Exercise objective — Among the entries below, please repeat exactly and only the lines from the line containing "July 31, 2025*" to the line containing "- API endpoint", both lines included.
===== Data section =====
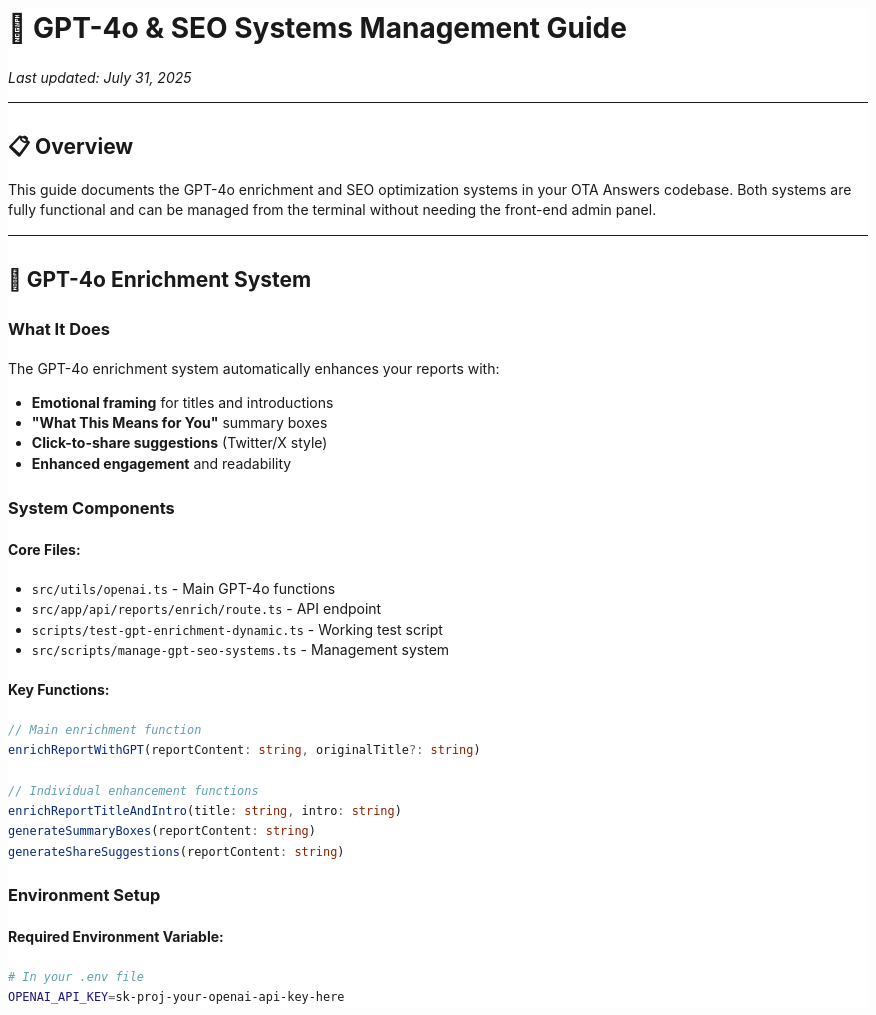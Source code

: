 # 🎯 GPT-4o & SEO Systems Management Guide

*Last updated: July 31, 2025*

---

## 📋 Overview

This guide documents the GPT-4o enrichment and SEO optimization systems in your OTA Answers codebase. Both systems are fully functional and can be managed from the terminal without needing the front-end admin panel.

---

## 🧠 GPT-4o Enrichment System

### **What It Does**
The GPT-4o enrichment system automatically enhances your reports with:
- **Emotional framing** for titles and introductions
- **"What This Means for You"** summary boxes
- **Click-to-share suggestions** (Twitter/X style)
- **Enhanced engagement** and readability

### **System Components**

#### **Core Files:**
- `src/utils/openai.ts` - Main GPT-4o functions
- `src/app/api/reports/enrich/route.ts` - API endpoint
- `scripts/test-gpt-enrichment-dynamic.ts` - Working test script
- `src/scripts/manage-gpt-seo-systems.ts` - Management system

#### **Key Functions:**
```typescript
// Main enrichment function
enrichReportWithGPT(reportContent: string, originalTitle?: string)

// Individual enhancement functions
enrichReportTitleAndIntro(title: string, intro: string)
generateSummaryBoxes(reportContent: string)
generateShareSuggestions(reportContent: string)
```

### **Environment Setup**

#### **Required Environment Variable:**
```bash
# In your .env file
OPENAI_API_KEY=sk-proj-your-openai-api-key-here
```
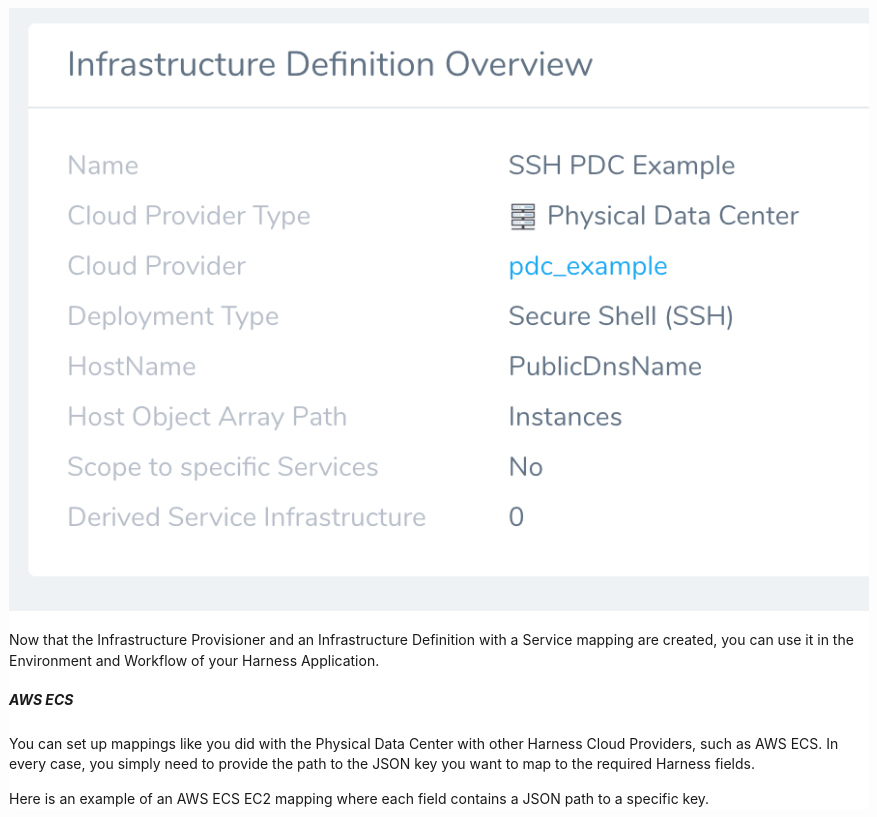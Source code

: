    ![](./static/shell-script-provisioner-14.png)

Now that the Infrastructure Provisioner and an Infrastructure Definition with a Service mapping are created, you can use it in the Environment and Workflow of your Harness Application.

##### AWS ECS

You can set up mappings like you did with the Physical Data Center with other Harness Cloud Providers, such as AWS ECS. In every case, you simply need to provide the path to the JSON key you want to map to the required Harness fields.

Here is an example of an AWS ECS EC2 mapping where each field contains a JSON path to a specific key.

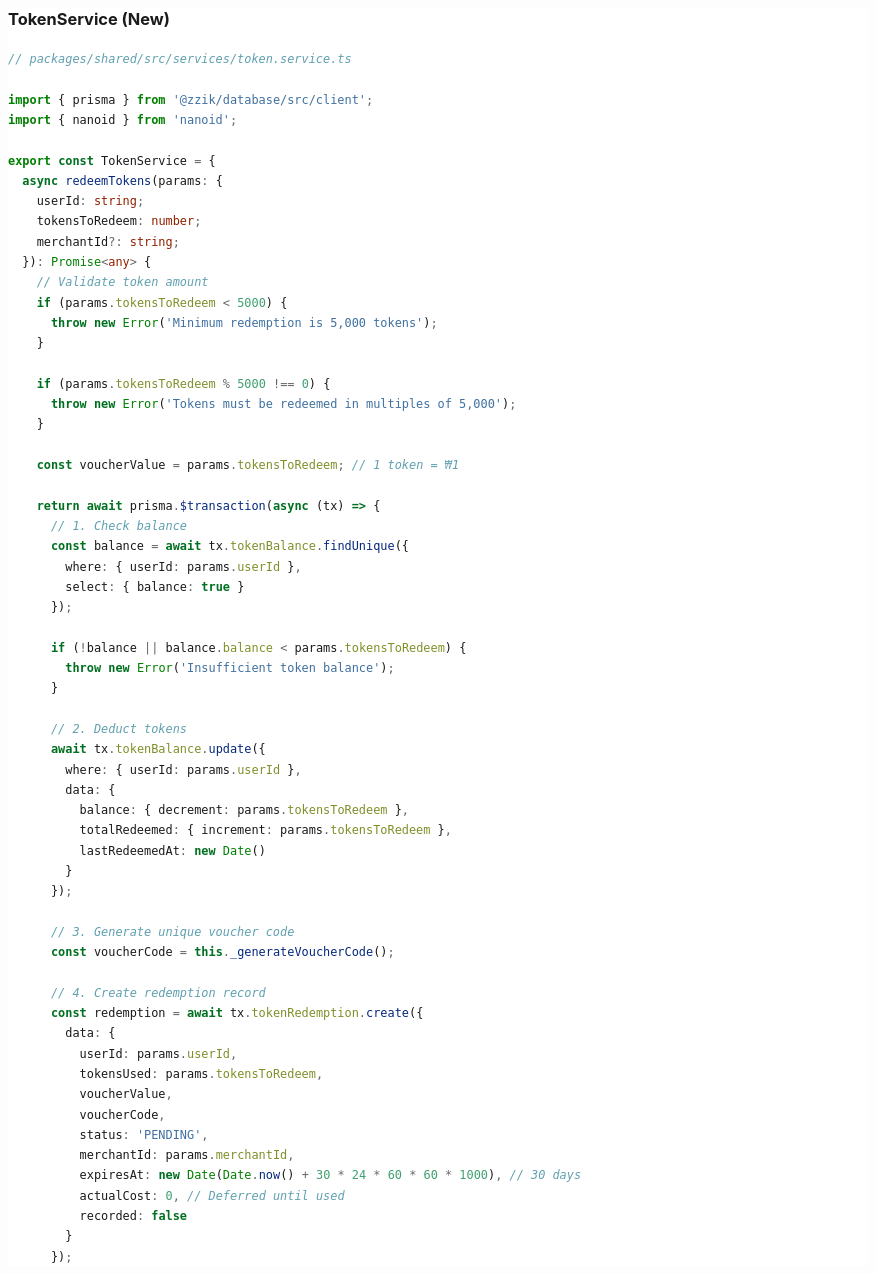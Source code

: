 
### TokenService (New)

```typescript
// packages/shared/src/services/token.service.ts

import { prisma } from '@zzik/database/src/client';
import { nanoid } from 'nanoid';

export const TokenService = {
  async redeemTokens(params: {
    userId: string;
    tokensToRedeem: number;
    merchantId?: string;
  }): Promise<any> {
    // Validate token amount
    if (params.tokensToRedeem < 5000) {
      throw new Error('Minimum redemption is 5,000 tokens');
    }

    if (params.tokensToRedeem % 5000 !== 0) {
      throw new Error('Tokens must be redeemed in multiples of 5,000');
    }

    const voucherValue = params.tokensToRedeem; // 1 token = ₩1

    return await prisma.$transaction(async (tx) => {
      // 1. Check balance
      const balance = await tx.tokenBalance.findUnique({
        where: { userId: params.userId },
        select: { balance: true }
      });

      if (!balance || balance.balance < params.tokensToRedeem) {
        throw new Error('Insufficient token balance');
      }

      // 2. Deduct tokens
      await tx.tokenBalance.update({
        where: { userId: params.userId },
        data: {
          balance: { decrement: params.tokensToRedeem },
          totalRedeemed: { increment: params.tokensToRedeem },
          lastRedeemedAt: new Date()
        }
      });

      // 3. Generate unique voucher code
      const voucherCode = this._generateVoucherCode();

      // 4. Create redemption record
      const redemption = await tx.tokenRedemption.create({
        data: {
          userId: params.userId,
          tokensUsed: params.tokensToRedeem,
          voucherValue,
          voucherCode,
          status: 'PENDING',
          merchantId: params.merchantId,
          expiresAt: new Date(Date.now() + 30 * 24 * 60 * 60 * 1000), // 30 days
          actualCost: 0, // Deferred until used
          recorded: false
        }
      });
```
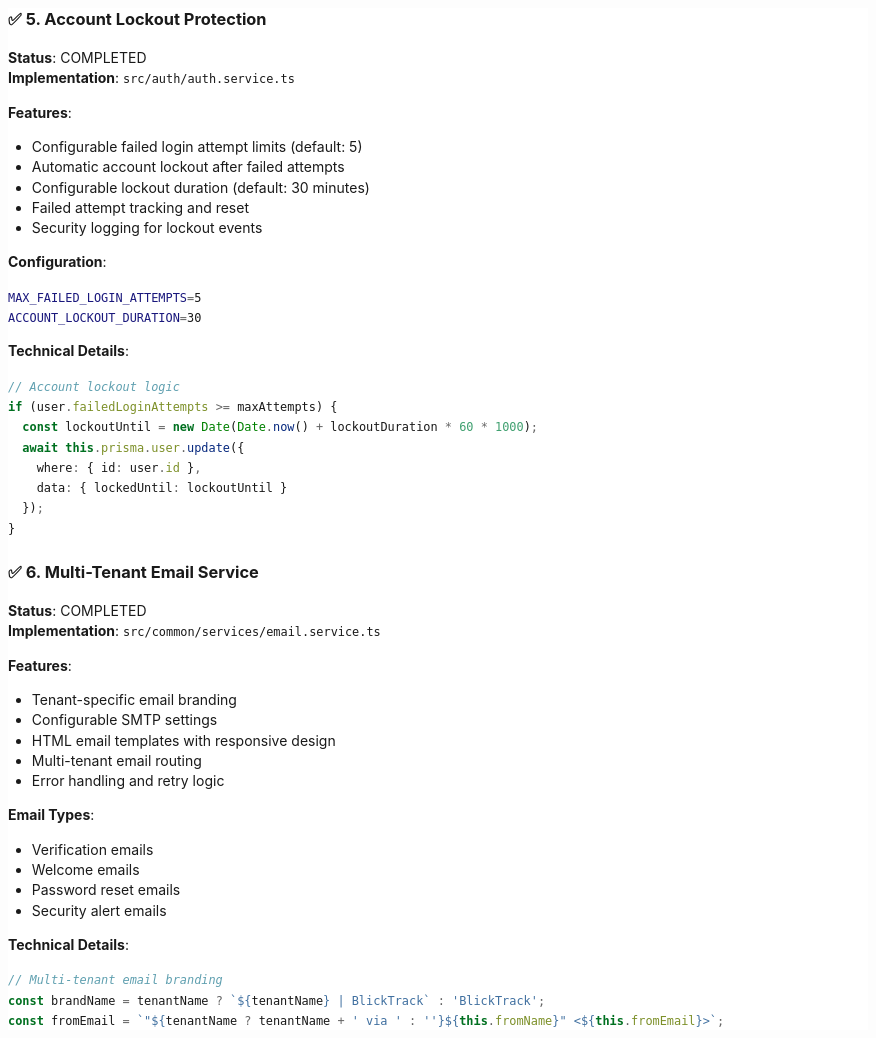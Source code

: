 ### ✅ 5. Account Lockout Protection
**Status**: COMPLETED  
**Implementation**: `src/auth/auth.service.ts`

**Features**:
- Configurable failed login attempt limits (default: 5)
- Automatic account lockout after failed attempts
- Configurable lockout duration (default: 30 minutes)
- Failed attempt tracking and reset
- Security logging for lockout events

**Configuration**:
```bash
MAX_FAILED_LOGIN_ATTEMPTS=5
ACCOUNT_LOCKOUT_DURATION=30
```

**Technical Details**:
```typescript
// Account lockout logic
if (user.failedLoginAttempts >= maxAttempts) {
  const lockoutUntil = new Date(Date.now() + lockoutDuration * 60 * 1000);
  await this.prisma.user.update({
    where: { id: user.id },
    data: { lockedUntil: lockoutUntil }
  });
}
```

### ✅ 6. Multi-Tenant Email Service
**Status**: COMPLETED  
**Implementation**: `src/common/services/email.service.ts`

**Features**:
- Tenant-specific email branding
- Configurable SMTP settings
- HTML email templates with responsive design
- Multi-tenant email routing
- Error handling and retry logic

**Email Types**:
- Verification emails
- Welcome emails
- Password reset emails
- Security alert emails

**Technical Details**:
```typescript
// Multi-tenant email branding
const brandName = tenantName ? `${tenantName} | BlickTrack` : 'BlickTrack';
const fromEmail = `"${tenantName ? tenantName + ' via ' : ''}${this.fromName}" <${this.fromEmail}>`;
```
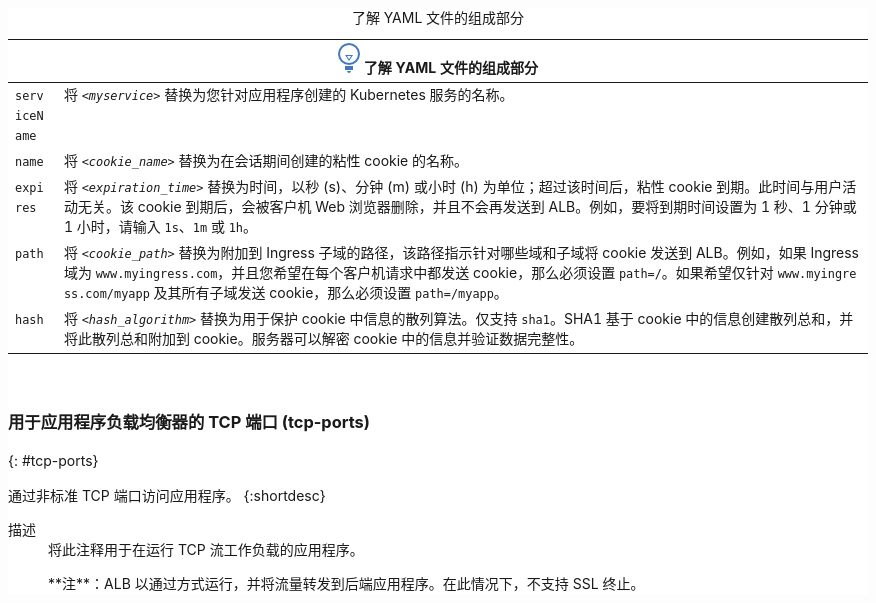   <table>
  <caption>了解 YAML 文件的组成部分</caption>
  <thead>
  <th colspan=2><img src="images/idea.png" alt="“构想”图标"/> 了解 YAML 文件的组成部分</th>
  </thead>
  <tbody>
  <tr>
  <td><code>serviceName</code></td>
  <td>将 <code>&lt;<em>myservice</em>&gt;</code> 替换为您针对应用程序创建的 Kubernetes 服务的名称。</td>
  </tr>
  <tr>
  <td><code>name</code></td>
  <td>将 <code><em>&lt;cookie_name&gt;</em></code> 替换为在会话期间创建的粘性 cookie 的名称。</td>
  </tr>
  <tr>
  <td><code>expires</code></td>
  <td>将 <code>&lt;<em>expiration_time</em>&gt;</code> 替换为时间，以秒 (s)、分钟 (m) 或小时 (h) 为单位；超过该时间后，粘性 cookie 到期。此时间与用户活动无关。该 cookie 到期后，会被客户机 Web 浏览器删除，并且不会再发送到 ALB。例如，要将到期时间设置为 1 秒、1 分钟或 1 小时，请输入 <code>1s</code>、<code>1m</code> 或 <code>1h</code>。</td>
  </tr>
  <tr>
  <td><code>path</code></td>
  <td>将 <code><em>&lt;cookie_path&gt;</em></code> 替换为附加到 Ingress 子域的路径，该路径指示针对哪些域和子域将 cookie 发送到 ALB。例如，如果 Ingress 域为 <code>www.myingress.com</code>，并且您希望在每个客户机请求中都发送 cookie，那么必须设置 <code>path=/</code>。如果希望仅针对 <code>www.myingress.com/myapp</code> 及其所有子域发送 cookie，那么必须设置 <code>path=/myapp</code>。</td>
  </tr>
  <tr>
  <td><code>hash</code></td>
  <td>将 <code><em>&lt;hash_algorithm&gt;</em></code> 替换为用于保护 cookie 中信息的散列算法。仅支持 <code>sha1</code>。SHA1 基于 cookie 中的信息创建散列总和，并将此散列总和附加到 cookie。服务器可以解密 cookie 中的信息并验证数据完整性。</td>
  </tr>
  </tbody></table>

 </dd></dl>

<br />



### 用于应用程序负载均衡器的 TCP 端口 (tcp-ports)
{: #tcp-ports}

通过非标准 TCP 端口访问应用程序。
{:shortdesc}

<dl>
<dt>描述</dt>
<dd>
将此注释用于在运行 TCP 流工作负载的应用程序。



<p>**注**：ALB 以通过方式运行，并将流量转发到后端应用程序。在此情况下，不支持 SSL 终止。</p>
</dd>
=====
Response —
*Last updated: July 31, 2025*

---

## 📋 Overview

This guide documents the GPT-4o enrichment and SEO optimization systems in your OTA Answers codebase. Both systems are fully functional and can be managed from the terminal without needing the front-end admin panel.

---

## 🧠 GPT-4o Enrichment System

### **What It Does**
The GPT-4o enrichment system automatically enhances your reports with:
- **Emotional framing** for titles and introductions
- **"What This Means for You"** summary boxes
- **Click-to-share suggestions** (Twitter/X style)
- **Enhanced engagement** and readability

### **System Components**

#### **Core Files:**
- `src/utils/openai.ts` - Main GPT-4o functions
- `src/app/api/reports/enrich/route.ts` - API endpoint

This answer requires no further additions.